Rebels Sold Sotloff to ISIS, Family Spokesman Says

Graphic by Angelie Zaslavsky
Jewish-American journalist Steven Sotloff was kidnapped by a so-called moderate rebel faction and then immediately sold to ISIS, the family’s spokesman said.
Barak Barfi in an interview Monday with CNN’s Anderson Cooper said the jihadist group Islamist State, or ISIS, paid between $25,000 and $50,000 for Sotloff after the rebels set up a fake checkpoint at the border.
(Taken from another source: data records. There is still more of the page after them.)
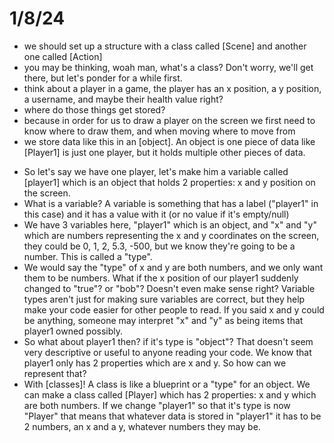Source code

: # 1/8/24
- we should set up a structure with a class called [Scene] and another one called [Action]
- you may be thinking, woah man, what's a class? Don't worry, we'll get there, but let's ponder for a while first.
- think about a player in a game, the player has an x position, a y position, a username, and maybe their health value right?
- where do those things get stored?
- because in order for us to draw a player on the screen we first need to know where to draw them, and when moving where to move from
- we store data like this in an [object]. An object is one piece of data like [Player1] is just one player, but it holds multiple other pieces of data.
<!-- - now if you remember we mentioned we should create something called a [class]. What is a class and how does that relate to objects? -->
- So let's say we have one player, let's make him a variable called [player1] which is an object that holds 2 properties: x and y position on the screen.
- What is a variable? A variable is something that has a label ("player1" in this case) and it has a value with it (or no value if it's empty/null)
- We have 3 variables here, "player1" which is an object, and "x" and "y" which are numbers representing the x and y coordinates on the screen, they could be 0, 1, 2, 5.3, -500, but we know they're going to be a number. This is called a "type".
- We would say the "type" of x and y are both numbers, and we only want them to be numbers. What if the x position of our player1 suddenly changed to "true"? or "bob"? Doesn't even make sense right? Variable types aren't just for making sure variables are correct, but they help make your code easier for other people to read. If you said x and y could be anything, someone may interpret "x" and "y" as being items that player1 owned possibly.
- So what about player1 then? if it's type is "object"? That doesn't seem very descriptive or useful to anyone reading your code. We know that player1 only has 2 properties which are x and y. So how can we represent that?
- With [classes]! A class is like a blueprint or a "type" for an object. We can make a class called [Player] which has 2 properties: x and y which are both numbers. If we change "player1" so that it's type is now "Player" that means that whatever data is stored in "player1" it has to be 2 numbers, an x and a y, whatever numbers they may be.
He said his information came from what he called “sources on the ground” in Syria.
Barfi, who said he spoke by phone with Sotloff immediately after Sotloff crossed over from Turkey to Syria, called Sotloff and slain American journalist James Foley “pawns” of the U.S. intelligence community and the White House.
Both Foley and Sotloff, who also had Israeli citizenship, were shown being beheaded by a British assassin in videos released in the last month by ISIS as a “warning” to the United States to halt airstrikes against the group in Iraq.
Barfi told Cooper that the families were not kept regularly informed by the government and that the hostages were stationary for several months, despite U.S. assertions that the hostages were moved frequently.
“The administration could have done more, they could have helped us, they could have seen them through,” Barfi said.